[[ Source data open ]]

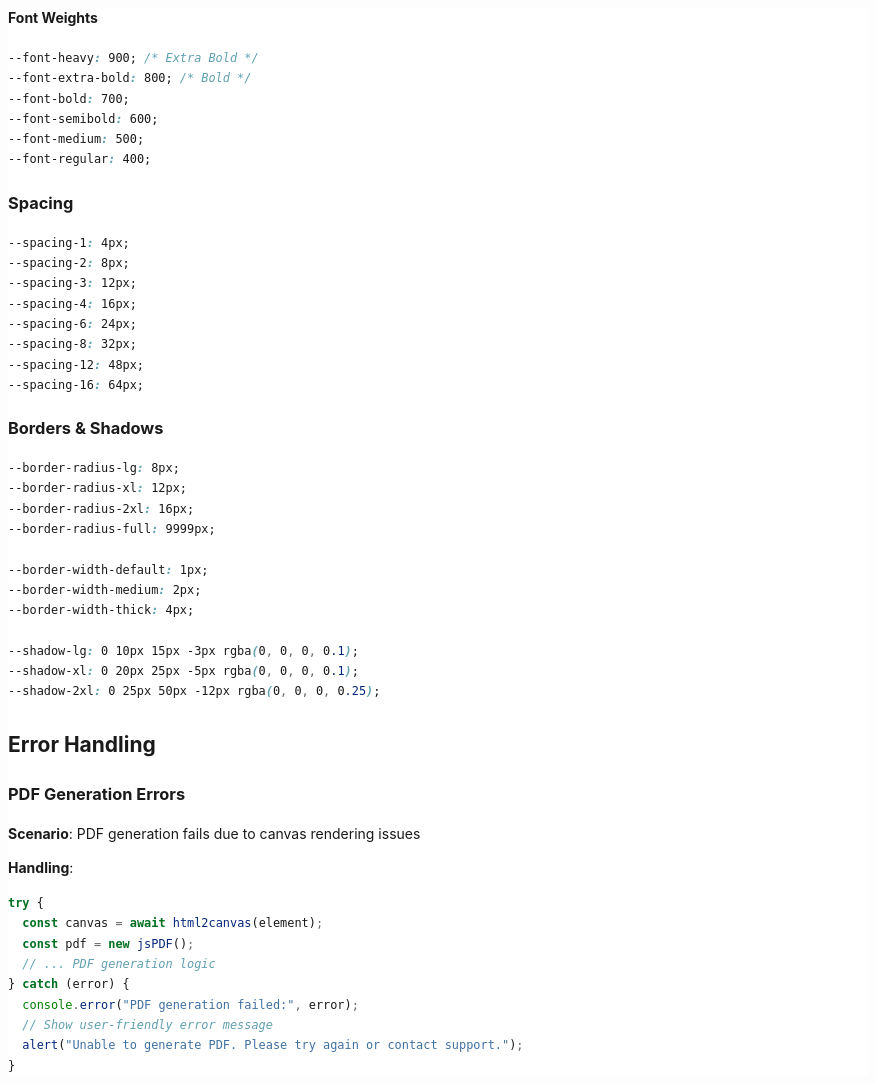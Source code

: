 #### Font Weights

```css
--font-heavy: 900; /* Extra Bold */
--font-extra-bold: 800; /* Bold */
--font-bold: 700;
--font-semibold: 600;
--font-medium: 500;
--font-regular: 400;
```

### Spacing

```css
--spacing-1: 4px;
--spacing-2: 8px;
--spacing-3: 12px;
--spacing-4: 16px;
--spacing-6: 24px;
--spacing-8: 32px;
--spacing-12: 48px;
--spacing-16: 64px;
```

### Borders & Shadows

```css
--border-radius-lg: 8px;
--border-radius-xl: 12px;
--border-radius-2xl: 16px;
--border-radius-full: 9999px;

--border-width-default: 1px;
--border-width-medium: 2px;
--border-width-thick: 4px;

--shadow-lg: 0 10px 15px -3px rgba(0, 0, 0, 0.1);
--shadow-xl: 0 20px 25px -5px rgba(0, 0, 0, 0.1);
--shadow-2xl: 0 25px 50px -12px rgba(0, 0, 0, 0.25);
```

## Error Handling

### PDF Generation Errors

**Scenario**: PDF generation fails due to canvas rendering issues

**Handling**:

```typescript
try {
  const canvas = await html2canvas(element);
  const pdf = new jsPDF();
  // ... PDF generation logic
} catch (error) {
  console.error("PDF generation failed:", error);
  // Show user-friendly error message
  alert("Unable to generate PDF. Please try again or contact support.");
}
```
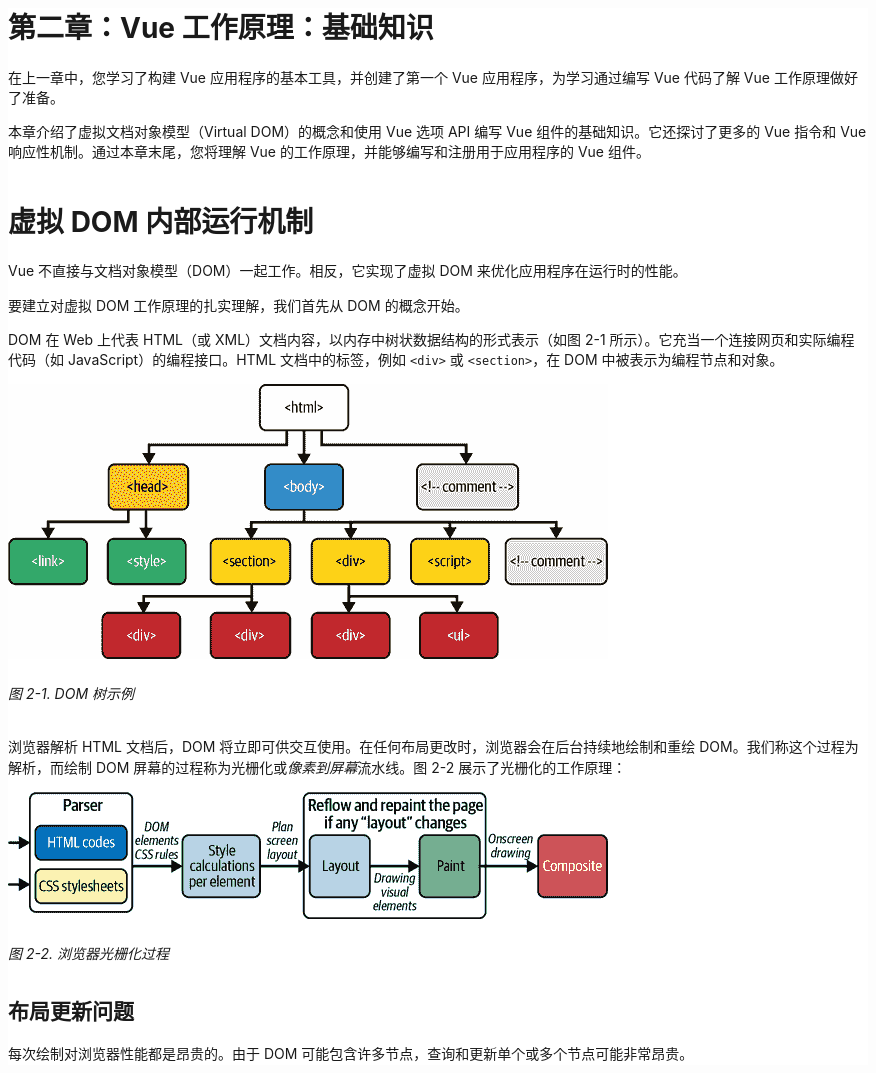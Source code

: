 # 第二章：Vue 工作原理：基础知识

在上一章中，您学习了构建 Vue 应用程序的基本工具，并创建了第一个 Vue 应用程序，为学习通过编写 Vue 代码了解 Vue 工作原理做好了准备。

本章介绍了虚拟文档对象模型（Virtual DOM）的概念和使用 Vue 选项 API 编写 Vue 组件的基础知识。它还探讨了更多的 Vue 指令和 Vue 响应性机制。通过本章末尾，您将理解 Vue 的工作原理，并能够编写和注册用于应用程序的 Vue 组件。

# 虚拟 DOM 内部运行机制

Vue 不直接与文档对象模型（DOM）一起工作。相反，它实现了虚拟 DOM 来优化应用程序在运行时的性能。

要建立对虚拟 DOM 工作原理的扎实理解，我们首先从 DOM 的概念开始。

DOM 在 Web 上代表 HTML（或 XML）文档内容，以内存中树状数据结构的形式表示（如图 2-1 所示）。它充当一个连接网页和实际编程代码（如 JavaScript）的编程接口。HTML 文档中的标签，例如 `<div>` 或 `<section>`，在 DOM 中被表示为编程节点和对象。

![一个示意图，展示了不同 HTML 元素连接在一起，通过嵌套级别进行分布](img/lvue_0201.png)

###### 图 2-1\. DOM 树示例

浏览器解析 HTML 文档后，DOM 将立即可供交互使用。在任何布局更改时，浏览器会在后台持续地绘制和重绘 DOM。我们称这个过程为解析，而绘制 DOM 屏幕的过程称为光栅化或*像素到屏幕*流水线。图 2-2 展示了光栅化的工作原理：

![一个示意图，展示了由五个主要步骤组成的流程图，包括解析 HTML 和 CSS 代码、计算元素的 CSS 样式、规划屏幕布局、然后绘制视觉元素，最后在浏览器上应用组合层。它还突出显示了每当布局更改时重绘和回流发生的位置。](img/lvue_0202.png)

###### 图 2-2\. 浏览器光栅化过程

## 布局更新问题

每次绘制对浏览器性能都是昂贵的。由于 DOM 可能包含许多节点，查询和更新单个或多个节点可能非常昂贵。
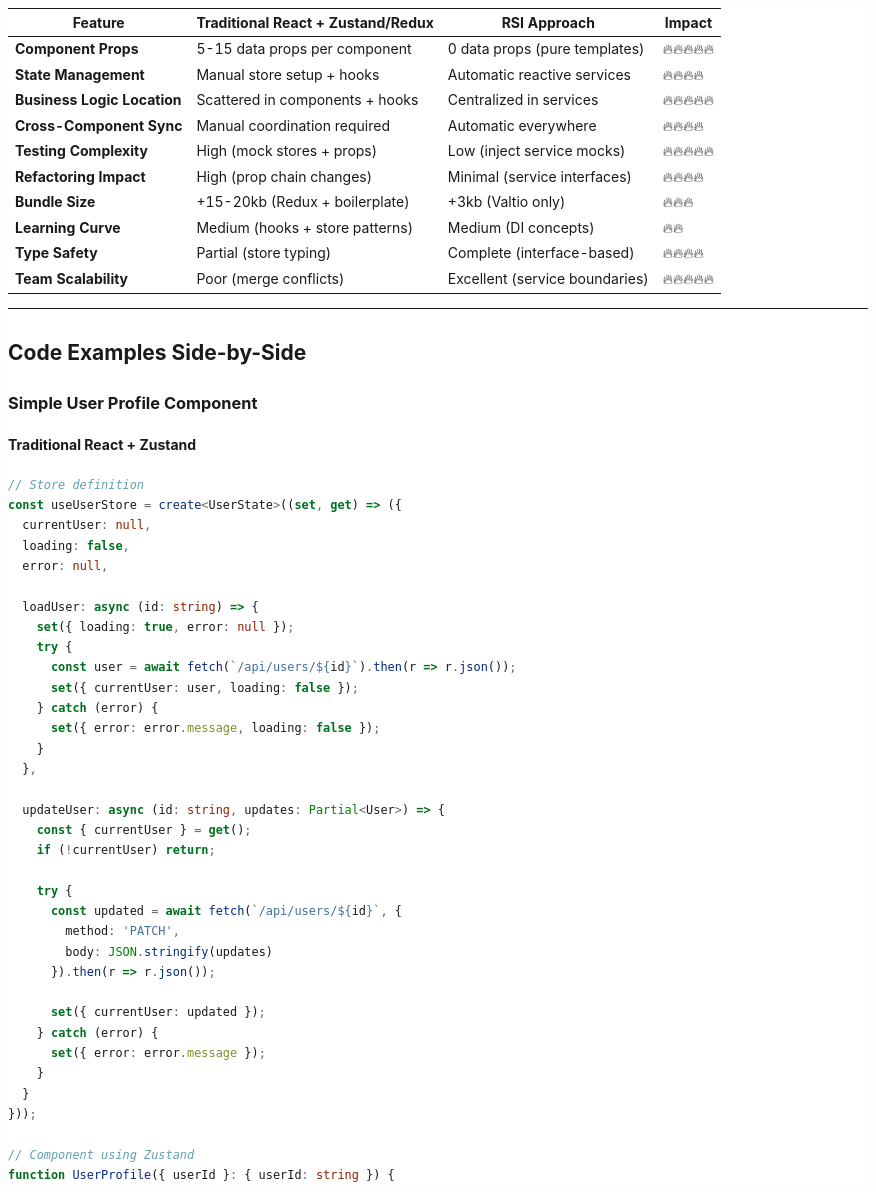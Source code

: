 | Feature | Traditional React + Zustand/Redux | RSI Approach | Impact |
|---------|-----------------------------------|--------------|---------|
| **Component Props** | 5-15 data props per component | 0 data props (pure templates) | 🔥🔥🔥🔥🔥 |
| **State Management** | Manual store setup + hooks | Automatic reactive services | 🔥🔥🔥🔥 |
| **Business Logic Location** | Scattered in components + hooks | Centralized in services | 🔥🔥🔥🔥🔥 |
| **Cross-Component Sync** | Manual coordination required | Automatic everywhere | 🔥🔥🔥🔥 |
| **Testing Complexity** | High (mock stores + props) | Low (inject service mocks) | 🔥🔥🔥🔥🔥 |
| **Refactoring Impact** | High (prop chain changes) | Minimal (service interfaces) | 🔥🔥🔥🔥 |
| **Bundle Size** | +15-20kb (Redux + boilerplate) | +3kb (Valtio only) | 🔥🔥🔥 |
| **Learning Curve** | Medium (hooks + store patterns) | Medium (DI concepts) | 🔥🔥 |
| **Type Safety** | Partial (store typing) | Complete (interface-based) | 🔥🔥🔥🔥 |
| **Team Scalability** | Poor (merge conflicts) | Excellent (service boundaries) | 🔥🔥🔥🔥🔥 |

---

## Code Examples Side-by-Side

### Simple User Profile Component

#### Traditional React + Zustand
```typescript
// Store definition
const useUserStore = create<UserState>((set, get) => ({
  currentUser: null,
  loading: false,
  error: null,
  
  loadUser: async (id: string) => {
    set({ loading: true, error: null });
    try {
      const user = await fetch(`/api/users/${id}`).then(r => r.json());
      set({ currentUser: user, loading: false });
    } catch (error) {
      set({ error: error.message, loading: false });
    }
  },
  
  updateUser: async (id: string, updates: Partial<User>) => {
    const { currentUser } = get();
    if (!currentUser) return;
    
    try {
      const updated = await fetch(`/api/users/${id}`, {
        method: 'PATCH',
        body: JSON.stringify(updates)
      }).then(r => r.json());
      
      set({ currentUser: updated });
    } catch (error) {
      set({ error: error.message });
    }
  }
}));

// Component using Zustand
function UserProfile({ userId }: { userId: string }) {
```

[[ Source data closed ]]

What you have to do> Without the pictures, set down the lines above from the line with "# 虚拟 DOM 内部运行机制" up to and including the line with "services | 🔥🔥🔥🔥🔥 |" exactly as they stand.

Answer section>
# 虚拟 DOM 内部运行机制

Vue 不直接与文档对象模型（DOM）一起工作。相反，它实现了虚拟 DOM 来优化应用程序在运行时的性能。

要建立对虚拟 DOM 工作原理的扎实理解，我们首先从 DOM 的概念开始。

DOM 在 Web 上代表 HTML（或 XML）文档内容，以内存中树状数据结构的形式表示（如图 2-1 所示）。它充当一个连接网页和实际编程代码（如 JavaScript）的编程接口。HTML 文档中的标签，例如 `<div>` 或 `<section>`，在 DOM 中被表示为编程节点和对象。

![一个示意图，展示了不同 HTML 元素连接在一起，通过嵌套级别进行分布](img/lvue_0201.png)

###### 图 2-1\. DOM 树示例

浏览器解析 HTML 文档后，DOM 将立即可供交互使用。在任何布局更改时，浏览器会在后台持续地绘制和重绘 DOM。我们称这个过程为解析，而绘制 DOM 屏幕的过程称为光栅化或*像素到屏幕*流水线。图 2-2 展示了光栅化的工作原理：

![一个示意图，展示了由五个主要步骤组成的流程图，包括解析 HTML 和 CSS 代码、计算元素的 CSS 样式、规划屏幕布局、然后绘制视觉元素，最后在浏览器上应用组合层。它还突出显示了每当布局更改时重绘和回流发生的位置。](img/lvue_0202.png)

###### 图 2-2\. 浏览器光栅化过程

## 布局更新问题

每次绘制对浏览器性能都是昂贵的。由于 DOM 可能包含许多节点，查询和更新单个或多个节点可能非常昂贵。
Source code

: | Feature | Traditional React + Zustand/Redux | RSI Approach | Impact |
|---------|-----------------------------------|--------------|---------|
| **Component Props** | 5-15 data props per component | 0 data props (pure templates) | 🔥🔥🔥🔥🔥 |
| **State Management** | Manual store setup + hooks | Automatic reactive services | 🔥🔥🔥🔥 |
| **Business Logic Location** | Scattered in components + hooks | Centralized in services | 🔥🔥🔥🔥🔥 |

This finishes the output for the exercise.